In yet another case of West Virginia being on the lower rungs of the ladder, only about one in three households in the state have responded to the 2020 Census. State residents continue to shout they want their voices heard in national affairs, yet they ignore the easiest, fastest way to accomplish that.
Contrary to the opinion of many West Virginians who see the Census as yet another government intrusion on their privacy, the data gathered is necessary — and not really that intrusive.
It’s of the utmost importance that West Virginians — indeed, all people in the country — participate in the Census. You are not asked for your phone number, social security number, bank account information, citizenship status or your driver’s license information. You’re not asked about your religious beliefs, amount of income, or political affiliation. The government simply wants to know how many people live in your house.
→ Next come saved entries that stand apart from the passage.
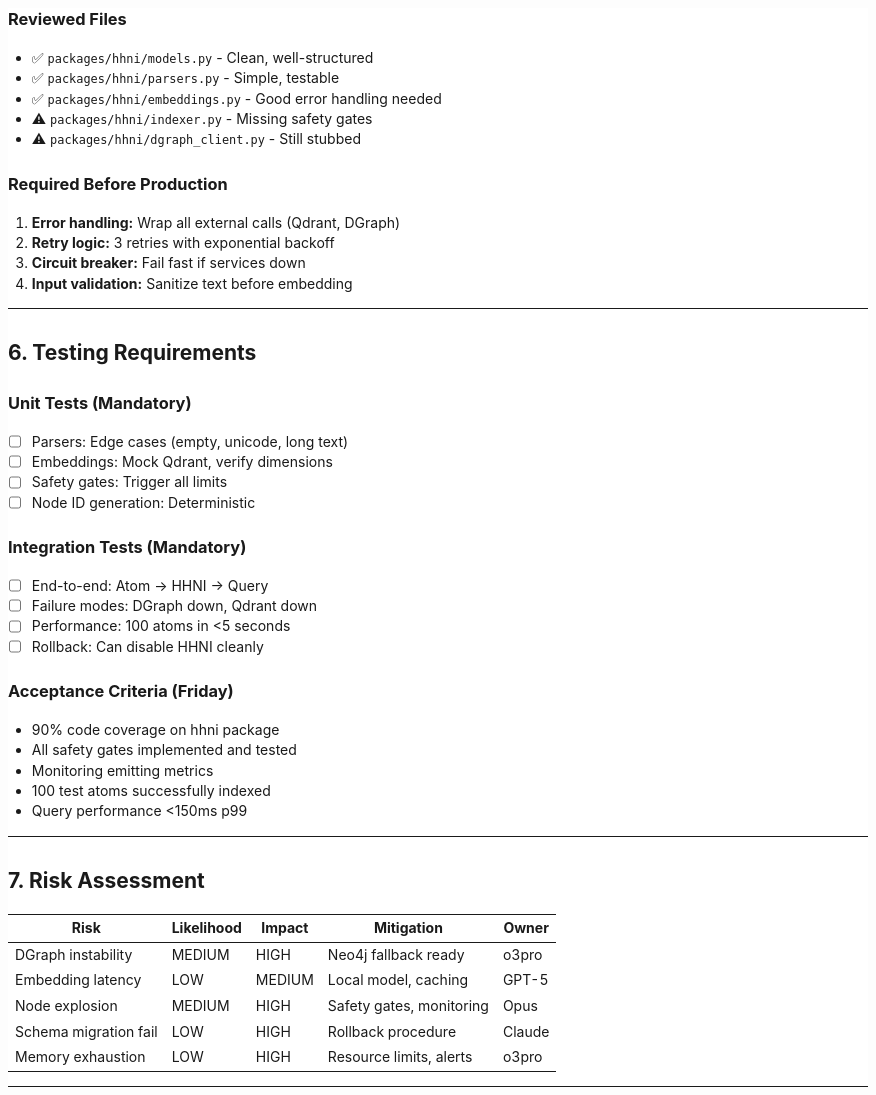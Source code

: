 ### Reviewed Files
- ✅ `packages/hhni/models.py` - Clean, well-structured
- ✅ `packages/hhni/parsers.py` - Simple, testable
- ✅ `packages/hhni/embeddings.py` - Good error handling needed
- ⚠️ `packages/hhni/indexer.py` - Missing safety gates
- ⚠️ `packages/hhni/dgraph_client.py` - Still stubbed

### Required Before Production
1. **Error handling:** Wrap all external calls (Qdrant, DGraph)
2. **Retry logic:** 3 retries with exponential backoff
3. **Circuit breaker:** Fail fast if services down
4. **Input validation:** Sanitize text before embedding

---

## 6. Testing Requirements

### Unit Tests (Mandatory)
- [ ] Parsers: Edge cases (empty, unicode, long text)
- [ ] Embeddings: Mock Qdrant, verify dimensions
- [ ] Safety gates: Trigger all limits
- [ ] Node ID generation: Deterministic

### Integration Tests (Mandatory)
- [ ] End-to-end: Atom → HHNI → Query
- [ ] Failure modes: DGraph down, Qdrant down
- [ ] Performance: 100 atoms in <5 seconds
- [ ] Rollback: Can disable HHNI cleanly

### Acceptance Criteria (Friday)
- 90% code coverage on hhni package
- All safety gates implemented and tested
- Monitoring emitting metrics
- 100 test atoms successfully indexed
- Query performance <150ms p99

---

## 7. Risk Assessment

| Risk | Likelihood | Impact | Mitigation | Owner |
|------|------------|--------|------------|-------|
| DGraph instability | MEDIUM | HIGH | Neo4j fallback ready | o3pro |
| Embedding latency | LOW | MEDIUM | Local model, caching | GPT-5 |
| Node explosion | MEDIUM | HIGH | Safety gates, monitoring | Opus |
| Schema migration fail | LOW | HIGH | Rollback procedure | Claude |
| Memory exhaustion | LOW | HIGH | Resource limits, alerts | o3pro |

---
Among other things, the Census determines the number of seats West Virginia has in the House of Representatives, which is based on a state’s population — as are the state’s number of Electoral College votes.The information also helps to allocate more than $1.5 trillion in federal funds every year that are distributed to states, local communities and businesses.
An undercount of the population can lead to loss of funds for school breakfast and lunch programs, senior programs, college tuition assistance, broadband development, Medicaid and road funding, to name just a few things that are made possible by federal funds. Did you know there are well over a hundred federal programs that use the Census data to determine how to allocate money?
As Gov. Jim Justice said recently, “County commissioners, city people, anybody and everybody, help me. We’ve got to get ourselves counted, or we’re just going to leave tons and tons of money on the table.”
Time is running out. Fill out the paper form or do it online; either takes just a few minutes. Stand up and be counted.